Replay means: any caller, possibly a different one, can observe what has already happened and decide what to do next. The server has to be the source of truth about progress, not the caller.

The difference shows up in every endpoint we touch. A POST /orders that returns a fresh order id and assumes the caller will hold onto it is retry-shaped. If the caller forgets, we get a duplicate order. A POST /orders that accepts a client-supplied key and returns the same response on every subsequent call with that key is replay-shaped. A new caller with the same task can ask, “has this been done?” and get a definitive answer.

What this costs

Replay costs more to build. Every mutating endpoint needs:

A stable key that identifies the intent, not the attempt
A way to look up prior results by that key
A way to distinguish “in progress” from “done” from “not started”

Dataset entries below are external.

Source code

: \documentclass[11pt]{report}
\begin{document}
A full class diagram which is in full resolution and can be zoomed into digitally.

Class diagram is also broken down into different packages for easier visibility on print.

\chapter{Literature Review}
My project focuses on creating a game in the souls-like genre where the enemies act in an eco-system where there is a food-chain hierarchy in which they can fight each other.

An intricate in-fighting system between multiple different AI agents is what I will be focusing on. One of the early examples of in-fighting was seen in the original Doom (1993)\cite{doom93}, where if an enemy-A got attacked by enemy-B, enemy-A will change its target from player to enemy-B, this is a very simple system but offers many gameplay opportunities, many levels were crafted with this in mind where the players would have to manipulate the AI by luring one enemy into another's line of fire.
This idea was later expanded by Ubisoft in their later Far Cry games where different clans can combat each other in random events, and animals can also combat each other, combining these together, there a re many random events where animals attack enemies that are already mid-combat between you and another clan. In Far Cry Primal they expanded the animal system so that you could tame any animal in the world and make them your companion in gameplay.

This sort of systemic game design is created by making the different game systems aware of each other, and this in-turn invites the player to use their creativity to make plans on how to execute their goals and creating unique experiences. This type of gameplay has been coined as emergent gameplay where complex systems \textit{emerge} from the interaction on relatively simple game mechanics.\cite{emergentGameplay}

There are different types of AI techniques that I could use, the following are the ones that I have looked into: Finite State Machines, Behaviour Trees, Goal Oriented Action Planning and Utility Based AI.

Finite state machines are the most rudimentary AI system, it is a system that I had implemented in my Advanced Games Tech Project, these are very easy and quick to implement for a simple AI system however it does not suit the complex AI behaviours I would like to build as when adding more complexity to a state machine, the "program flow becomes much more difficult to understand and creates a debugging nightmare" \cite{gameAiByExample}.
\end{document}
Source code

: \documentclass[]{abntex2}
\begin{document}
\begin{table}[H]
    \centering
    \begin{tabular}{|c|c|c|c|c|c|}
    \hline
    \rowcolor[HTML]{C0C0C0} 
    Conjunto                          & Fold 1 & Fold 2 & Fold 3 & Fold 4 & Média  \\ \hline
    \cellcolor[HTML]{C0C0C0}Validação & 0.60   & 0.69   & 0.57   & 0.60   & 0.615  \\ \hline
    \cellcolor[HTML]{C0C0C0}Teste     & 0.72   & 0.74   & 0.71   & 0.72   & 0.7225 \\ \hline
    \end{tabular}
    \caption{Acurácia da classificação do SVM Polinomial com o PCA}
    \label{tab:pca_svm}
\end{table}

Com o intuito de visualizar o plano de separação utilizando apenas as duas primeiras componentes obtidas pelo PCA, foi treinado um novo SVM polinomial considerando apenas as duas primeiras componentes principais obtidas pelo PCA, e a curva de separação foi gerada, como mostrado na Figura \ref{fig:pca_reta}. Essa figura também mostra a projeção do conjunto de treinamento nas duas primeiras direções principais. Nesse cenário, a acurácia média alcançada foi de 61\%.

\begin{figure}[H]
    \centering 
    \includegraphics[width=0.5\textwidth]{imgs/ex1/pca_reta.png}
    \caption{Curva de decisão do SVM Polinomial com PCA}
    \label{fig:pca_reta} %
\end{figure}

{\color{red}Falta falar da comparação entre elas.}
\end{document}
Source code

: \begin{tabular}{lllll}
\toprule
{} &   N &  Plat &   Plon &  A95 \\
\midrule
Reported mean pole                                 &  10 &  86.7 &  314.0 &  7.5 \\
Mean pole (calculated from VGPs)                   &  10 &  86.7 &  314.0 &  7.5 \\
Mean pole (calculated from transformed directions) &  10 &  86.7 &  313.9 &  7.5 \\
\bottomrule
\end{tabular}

That means keys in the request body, state stored server-side, and explicit terminal states. It rules out endpoints that only return on success and leave the caller to guess what happened on timeout.

The tradeoff is real. Our internal endpoints carry more state than they would otherwise. Our clients carry less. We have moved work from the edge to the center on purpose.

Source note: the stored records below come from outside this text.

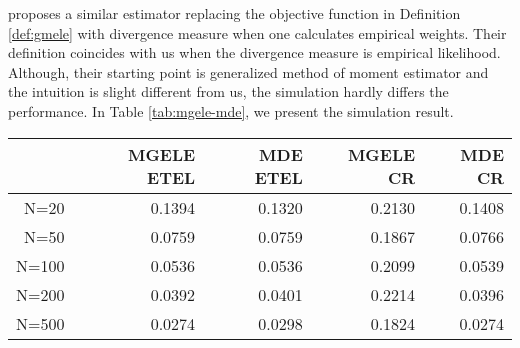 \citet{newey2004higher} proposes a similar estimator replacing the
objective function in Definition \ref{def:gmele} with divergence
measure when one calculates empirical weights. Their definition coincides
with us when the divergence measure is empirical likelihood. Although,
their starting point is generalized method of moment estimator and
the intuition is slight different from us, the simulation hardly differs
the performance. In Table \ref{tab:mgele-mde}, we present the simulation
result. 
\begin{table}
\centering
\begin{tabular}{rrrrr}
  \hline
 & MGELE ETEL & MDE ETEL & MGELE CR & MDE CR \\ 
  \hline
N=20 & 0.1394 & 0.1320 & 0.2130 & 0.1408 \\
   N=50 & 0.0759 & 0.0759 & 0.1867 & 0.0766 \\
   N=100 & 0.0536 & 0.0536 & 0.2099 & 0.0539 \\
   N=200 & 0.0392 & 0.0401 & 0.2214 & 0.0396 \\
   N=500 & 0.0274 & 0.0298 & 0.1824 & 0.0274 \\
    \hline
\end{tabular}
\end{table}



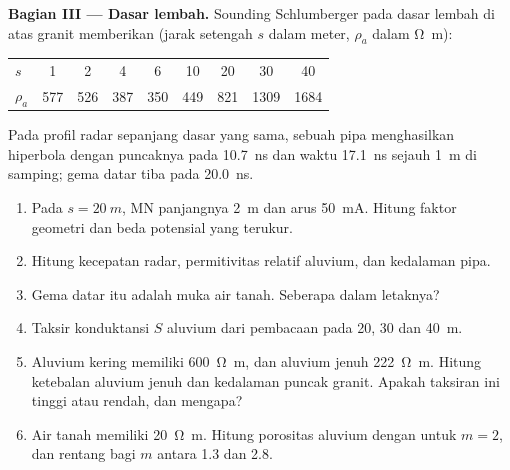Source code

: \begin{problem}
\medskip\noindent\textbf{Bagian III --- Dasar lembah.} Sounding Schlumberger
pada dasar lembah di atas granit memberikan (jarak setengah $s$ dalam
meter, $\rho_a$ dalam \unit{\ohm\metre}):
\begin{center}
\small
\begin{tabular}{lcccccccc}
\hline
$s$ & 1 & 2 & 4 & 6 & 10 & 20 & 30 & 40 \\
$\rho_a$ & 577 & 526 & 387 & 350 & 449 & 821 & 1309 & 1684 \\
\hline
\end{tabular}
\end{center}
Pada profil radar sepanjang dasar yang sama, sebuah pipa menghasilkan hiperbola dengan
puncaknya pada \qty{10.7}{ns} dan waktu \qty{17.1}{ns} sejauh \qty{1}{m}
di samping; gema datar tiba pada \qty{20.0}{ns}.
\begin{enumerate}[resume]
\item Pada $s = \qty{20}{m}$, MN panjangnya \qty{2}{m} dan arus
  \qty{50}{mA}. Hitung faktor geometri dan beda potensial yang terukur.
\item Hitung kecepatan radar, permitivitas relatif
  aluvium, dan kedalaman pipa.
\item Gema datar itu adalah muka air tanah. Seberapa dalam letaknya?
\item Taksir konduktansi $S$ aluvium dari pembacaan pada
  20, 30 dan \qty{40}{m}.
\item Aluvium kering memiliki \qty{600}{\ohm\metre}, dan aluvium jenuh
  \qty{222}{\ohm\metre}. Hitung ketebalan aluvium jenuh
  dan kedalaman puncak granit. Apakah taksiran ini tinggi
  atau rendah, dan mengapa?
\item Air tanah memiliki \qty{20}{\ohm\metre}. Hitung porositas
  aluvium dengan  untuk $m = 2$, dan rentang bagi $m$
  antara \num{1.3} dan \num{2.8}.
\end{enumerate}


\end{problem}
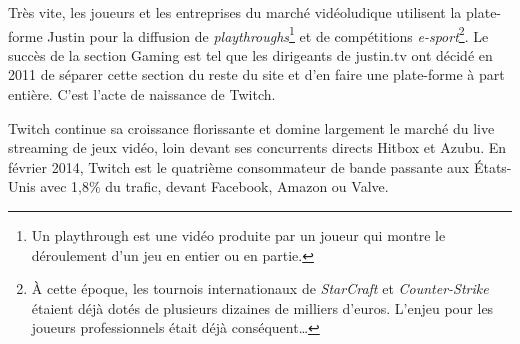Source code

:\documentclass[a4paper]{article}
\begin{document}
Très vite, les joueurs et les entreprises du marché vidéoludique utilisent la plate-forme Justin pour la diffusion de \textit{playthroughs}\footnote{Un playthrough est une vidéo produite par un joueur qui montre le déroulement d'un jeu en entier ou en partie.} et de compétitions \textit{e-sport}\footnote{À cette époque, les tournois internationaux de \textit{StarCraft} et \textit{Counter-Strike} étaient déjà dotés de plusieurs dizaines de milliers d'euros. L'enjeu pour les joueurs professionnels était déjà conséquent\ldots}. Le succès de la section Gaming est tel que les dirigeants de justin.tv ont décidé en 2011 de séparer cette section du reste du site et d'en faire une plate-forme à part entière. C'est l'acte de naissance de Twitch\cite{BW2011}.

Twitch continue sa croissance florissante et domine largement le marché du live streaming de jeux vidéo, loin devant ses concurrents directs Hitbox et Azubu. En février 2014, Twitch est le quatrième consommateur de bande passante aux États-Unis avec 1,8\% du trafic, devant Facebook, Amazon ou Valve\cite{Polygon2014}. 
\end{document}
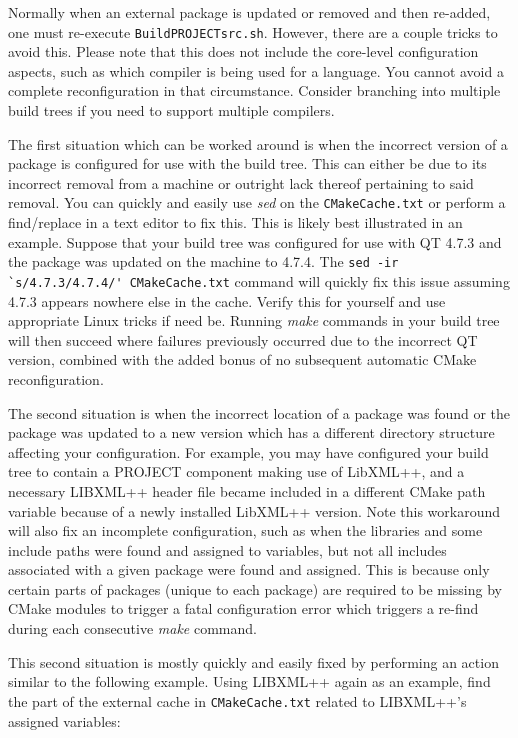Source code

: \documentclass[12pt,letterpaper]{article}
\begin{document}
Normally when an external package is updated or removed and then re-added, one must re-execute \verb|BuildPROJECTsrc.sh|.  However, there are a couple tricks to avoid this.  Please note that this does not include the core-level configuration aspects, such as which compiler is being used for a language.  You cannot avoid a complete reconfiguration in that circumstance.  Consider branching into multiple build trees if you need to support multiple compilers.

The first situation which can be worked around is when the incorrect version of a package is configured for use with the build tree.  This can either be due to its incorrect removal from a machine or outright lack thereof pertaining to said removal.  You can quickly and easily use \emph{sed} on the \verb|CMakeCache.txt| or perform a find/replace in a text editor to fix this.  This is likely best illustrated in an example.  Suppose that your build tree was configured for use with QT 4.7.3 and the package was updated on the machine to 4.7.4.  The \verb|sed -ir `s/4.7.3/4.7.4/' CMakeCache.txt| command will quickly fix this issue assuming 4.7.3 appears nowhere else in the cache.  Verify this for yourself and use appropriate Linux tricks if need be.  Running \emph{make} commands in your build tree will then succeed where failures previously occurred due to the incorrect QT version, combined with the added bonus of no subsequent automatic CMake reconfiguration.

The second situation is when the incorrect location of a package was found or the package was updated to a new version which has a different directory structure affecting your configuration.  For example, you may have configured your build tree to contain a PROJECT component making use of LibXML++, and a necessary LIBXML++ header file became included in a different CMake path variable because of a newly installed LibXML++ version.  Note this workaround will also fix an incomplete configuration, such as when the libraries and some include paths were found and assigned to variables, but not all includes associated with a given package were found and assigned.  This is because only certain parts of packages (unique to each package) are required to be missing by CMake modules to trigger a fatal configuration error which triggers a re-find during each consecutive \emph{make} command.

This second situation is mostly quickly and easily fixed by performing an action similar to the following example.  Using LIBXML++ again as an example, find the part of the external cache in \verb|CMakeCache.txt| related to LIBXML++'s assigned variables:
\end{document}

The hardest part is the key

Most of the difficulty in replay-shaped design is not in the storage. It is in picking the key.

A good key identifies the intent without being so specific that it accidentally fingerprints the attempt. “Send payment of $50 to supplier 7 on April 24th” is an intent. A UUID generated fresh on every call is not. Using the UUID means each attempt is a new intent, which collapses replay back into retry.

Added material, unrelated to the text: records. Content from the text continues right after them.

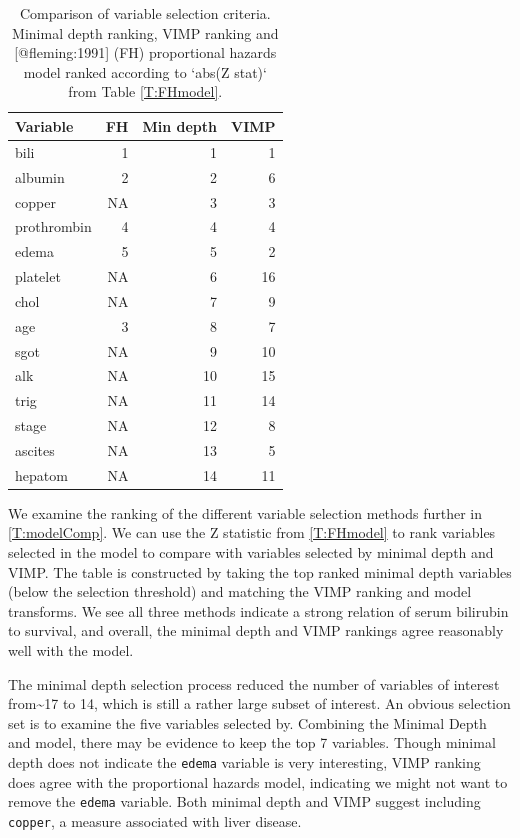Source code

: \documentclass[article]{jss}
\begin{document}
\begin{Schunk}
\begin{table}

\caption{\label{tab:models}Comparison of variable selection criteria. Minimal depth ranking, VIMP ranking and [@fleming:1991] (FH) proportional hazards model ranked according to `abs(Z stat)` from Table \ref{T:FHmodel}.\label{T:modelComp}}
\centering
\begin{tabular}[t]{l|r|r|r}
\hline
Variable & FH & Min depth & VIMP\\
\hline
bili & 1 & 1 & 1\\
\hline
albumin & 2 & 2 & 6\\
\hline
copper & NA & 3 & 3\\
\hline
prothrombin & 4 & 4 & 4\\
\hline
edema & 5 & 5 & 2\\
\hline
platelet & NA & 6 & 16\\
\hline
chol & NA & 7 & 9\\
\hline
age & 3 & 8 & 7\\
\hline
sgot & NA & 9 & 10\\
\hline
alk & NA & 10 & 15\\
\hline
trig & NA & 11 & 14\\
\hline
stage & NA & 12 & 8\\
\hline
ascites & NA & 13 & 5\\
\hline
hepatom & NA & 14 & 11\\
\hline
\end{tabular}
\end{table}

\end{Schunk}

We examine the ranking of the different variable selection methods
further in \autoref{T:modelComp}. We can use the Z statistic from
\autoref{T:FHmodel} to rank variables selected in
the\citep{fleming:1991} model to compare with variables selected by
minimal depth and VIMP. The table is constructed by taking the top
ranked minimal depth variables (below the selection threshold) and
matching the VIMP ranking and\citep{fleming:1991} model transforms. We
see all three methods indicate a strong relation of serum bilirubin to
survival, and overall, the minimal depth and VIMP rankings agree
reasonably well with the\citep{fleming:1991} model.

The minimal depth selection process reduced the number of variables of
interest from\textasciitilde{}17 to 14, which is still a rather large
subset of interest. An obvious selection set is to examine the five
variables selected by\citep{fleming:1991}. Combining the Minimal Depth
and\citep{fleming:1991} model, there may be evidence to keep the top 7
variables. Though minimal depth does not indicate the \texttt{edema}
variable is very interesting, VIMP ranking does agree with the
proportional hazards model, indicating we might not want to remove the
\texttt{edema} variable. Both minimal depth and VIMP suggest including
\texttt{copper}, a measure associated with liver disease.
\end{document}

The keys we trust most are ones the upstream planner assigns before any network call happens: “this is subtask 3 of goal G”, “this is the eleventh run of routine R”. The key is chosen where the intent was chosen. If the caller dies, a replacement caller can derive the same key from the same context and pick up where the first one stopped.

The keys we trust least are ones generated inside a function, because a caller that forgets will not regenerate the same value. Client-side random UUIDs are effectively retry-only.

What we gained

The payoff is that we stopped writing recovery code. When an agent times out mid-transaction, the next heartbeat does not need to reconstruct the state. It asks the server. If the work is done, the server says so and the agent moves on. If the work is partial, the server describes what is left. If the work never started, the server accepts the request as new.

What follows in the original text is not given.